Comparative thermo-stability of two Rift Valley fever virus vaccine candidate CL13T with a recombinant arMP-12ΔNSm21/384. Bioinformation. 2020;16(7):547-554 Authors: Daouam S, Boumart Z, Elarkam A, Hamdi J, Tadlaoui KO, Ennaji MM, Harraka M Abstract Rift Valley fever (RVF) is a zoonotic, viral disease, transmitted by mosquitoes, characterized by high mortality rates in young animals. RVF is an endemic and enzootic disease in the Arabian Peninsula and Africa, causing public health and economic instability. Therefore, it is important to develop vaccines to minimize outbreaks and combat the disease. We documented the stability of the thermo-stability of live attenuated RVF CL13T and recombinant arMP-12ΔNSm21/384 vaccine candidates at different temperatures, including these vaccine viruses in liquid and lyophilized form.

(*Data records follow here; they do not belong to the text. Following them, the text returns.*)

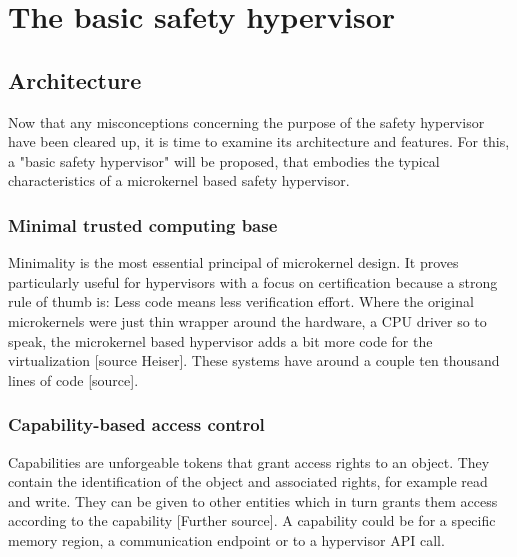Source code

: 
\chapter{The basic safety hypervisor} %

\label{Chapter2} %


\newcommand{\keyword}[1]{\textbf{#1}}
\newcommand{\tabhead}[1]{\textbf{#1}}
\newcommand{\code}[1]{\texttt{#1}}
\newcommand{\file}[1]{\texttt{\bfseries#1}}
\newcommand{\option}[1]{\texttt{\itshape#1}}


\section{Architecture}
Now that any misconceptions concerning the purpose of the safety hypervisor have been cleared up, it is time to examine its architecture and features. For this, a "basic safety hypervisor" will be proposed, that embodies the typical characteristics of a microkernel based safety hypervisor.

\subsection{Minimal trusted computing base}
Minimality is the most essential principal of microkernel design. It proves particularly useful for hypervisors with a focus on certification because a strong rule of thumb is: Less code means less verification effort. 
Where the original microkernels were just thin wrapper around the hardware, a \gls{CPU} driver so to speak, the microkernel based hypervisor adds a bit more code for the virtualization [source Heiser]. These systems have around a couple ten thousand lines of code [source].

\subsection{Capability-based access control}
Capabilities are unforgeable tokens that grant access rights to an object. They contain the identification of the object and associated rights, for example read and write.
They can be given to other entities which in turn grants them access according to the capability [Further source]. A capability could be for a specific memory region, a communication endpoint or to a hypervisor \gls{API} call.

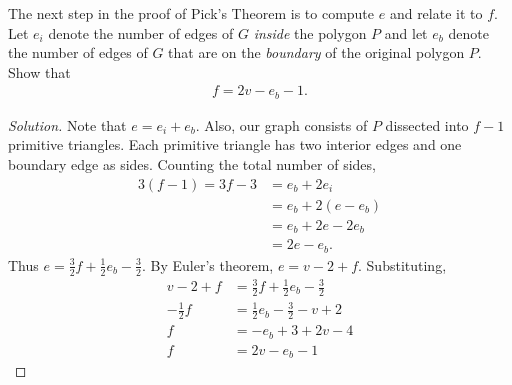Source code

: \documentclass[12pt]{article}
\newenvironment{exercise}[2][Exercise]{\begin{trivlist}
        \item[\hskip \labelsep {\bfseries #1}\hskip \labelsep {\bfseries #2.}]}{\end{trivlist}}
\newenvironment{solution}
        {\begin{proof}[Solution]}
                    {\end{proof}}
\begin{document}
\begin{exercise}{59}
    The next step in the proof of Pick's Theorem is to compute \( e \) and relate it to \( f. \) Let \( e_{i} \) denote the number of edges of \( G \) \textit{inside} the polygon \( P \) and let \( e_{b} \) denote the number of edges of \( G \) that are on the \textit{boundary} of the original polygon \( P. \) Show that
    \begin{align*}
        f = 2v - e_{b} -1.
    \end{align*}
    \begin{solution}
        Note that \( e = e_{i} + e_{b} . \) Also, our graph consists of \( P \) dissected into \( f-1 \) primitive triangles. Each primitive triangle has two interior edges and one boundary edge as sides. Counting the total number of sides,
        \begin{align*}
            3(f-1) = 3f - 3 &= e_{b} + 2 e_{i} \\
            &= e_{b} + 2 (e - e_{b}) \\
            &= e_{b} + 2e - 2 e_{b} \\
            &= 2e - e_{b} .
        \end{align*}
        Thus \( e = \frac{3}{2} f + \frac{1}{2} e_{b} - \frac{3}{2}. \) By Euler's theorem, \( e = v-2+f . \) Substituting,
        \begin{align*}
            v-2+f &= \frac{3}{2} f + \frac{1}{2} e_{b} - \frac{3}{2} \\
            -\frac{1}{2} f &= \frac{1}{2} e_{b} - \frac{3}{2} -v +2\\
            f &= -e_{b} + 3 + 2v - 4\\
            f &= 2v - e_{b} -1
        \end{align*}
    \end{solution}
\end{exercise}
\end{document}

The study revealed that both CL13T and recombinant arMP-12ΔNSm21/384 strains were stable for more than 18 months at 4°C. We show that at room temperatures (37°C and 45°C) the CL13T was less temperature sensitive than MP-12NSm-del in both lyophilized and liquid form. These findings are useful for the preparation of RVF vaccines that will avoid the need for a cold chain and therefore, will improve the application of the vaccines under field conditions. PMID: 32994680 [PubMed]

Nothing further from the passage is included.